Aim of the exercise> Down to the last character, repeat the data that follows.

Dataset entries
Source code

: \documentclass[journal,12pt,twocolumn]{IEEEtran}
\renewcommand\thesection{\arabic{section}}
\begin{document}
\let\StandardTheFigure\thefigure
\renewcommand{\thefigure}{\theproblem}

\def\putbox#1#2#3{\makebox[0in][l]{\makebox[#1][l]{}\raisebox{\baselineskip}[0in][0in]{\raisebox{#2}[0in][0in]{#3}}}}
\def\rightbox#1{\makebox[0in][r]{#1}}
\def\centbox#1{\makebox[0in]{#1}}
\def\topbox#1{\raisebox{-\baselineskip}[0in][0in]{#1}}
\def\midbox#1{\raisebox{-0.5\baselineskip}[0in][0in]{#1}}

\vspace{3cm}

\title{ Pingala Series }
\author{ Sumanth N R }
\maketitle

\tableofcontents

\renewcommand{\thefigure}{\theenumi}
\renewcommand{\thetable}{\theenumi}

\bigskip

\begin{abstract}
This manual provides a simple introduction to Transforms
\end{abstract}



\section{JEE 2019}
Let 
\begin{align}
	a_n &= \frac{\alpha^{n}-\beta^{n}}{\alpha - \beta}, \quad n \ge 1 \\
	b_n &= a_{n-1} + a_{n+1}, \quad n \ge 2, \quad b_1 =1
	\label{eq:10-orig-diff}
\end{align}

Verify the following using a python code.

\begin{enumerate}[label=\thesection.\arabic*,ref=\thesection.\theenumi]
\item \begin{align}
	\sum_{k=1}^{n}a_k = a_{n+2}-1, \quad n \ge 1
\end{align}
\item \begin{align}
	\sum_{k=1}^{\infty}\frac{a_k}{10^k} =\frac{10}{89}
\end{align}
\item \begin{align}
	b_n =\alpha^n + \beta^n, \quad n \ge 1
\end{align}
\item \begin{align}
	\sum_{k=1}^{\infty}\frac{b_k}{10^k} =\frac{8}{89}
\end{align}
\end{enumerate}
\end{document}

Answer below>
Source code

: \documentclass[journal,12pt,twocolumn]{IEEEtran}
\renewcommand\thesection{\arabic{section}}
\begin{document}
\let\StandardTheFigure\thefigure
\renewcommand{\thefigure}{\theproblem}

\def\putbox#1#2#3{\makebox[0in][l]{\makebox[#1][l]{}\raisebox{\baselineskip}[0in][0in]{\raisebox{#2}[0in][0in]{#3}}}}
\def\rightbox#1{\makebox[0in][r]{#1}}
\def\centbox#1{\makebox[0in]{#1}}
\def\topbox#1{\raisebox{-\baselineskip}[0in][0in]{#1}}
\def\midbox#1{\raisebox{-0.5\baselineskip}[0in][0in]{#1}}

\vspace{3cm}

\title{ Pingala Series }
\author{ Sumanth N R }
\maketitle

\tableofcontents

\renewcommand{\thefigure}{\theenumi}
\renewcommand{\thetable}{\theenumi}

\bigskip

\begin{abstract}
This manual provides a simple introduction to Transforms
\end{abstract}



\section{JEE 2019}
Let 
\begin{align}
	a_n &= \frac{\alpha^{n}-\beta^{n}}{\alpha - \beta}, \quad n \ge 1 \\
	b_n &= a_{n-1} + a_{n+1}, \quad n \ge 2, \quad b_1 =1
	\label{eq:10-orig-diff}
\end{align}

Verify the following using a python code.

\begin{enumerate}[label=\thesection.\arabic*,ref=\thesection.\theenumi]
\item \begin{align}
	\sum_{k=1}^{n}a_k = a_{n+2}-1, \quad n \ge 1
\end{align}
\item \begin{align}
	\sum_{k=1}^{\infty}\frac{a_k}{10^k} =\frac{10}{89}
\end{align}
\item \begin{align}
	b_n =\alpha^n + \beta^n, \quad n \ge 1
\end{align}
\item \begin{align}
	\sum_{k=1}^{\infty}\frac{b_k}{10^k} =\frac{8}{89}
\end{align}
\end{enumerate}
\end{document}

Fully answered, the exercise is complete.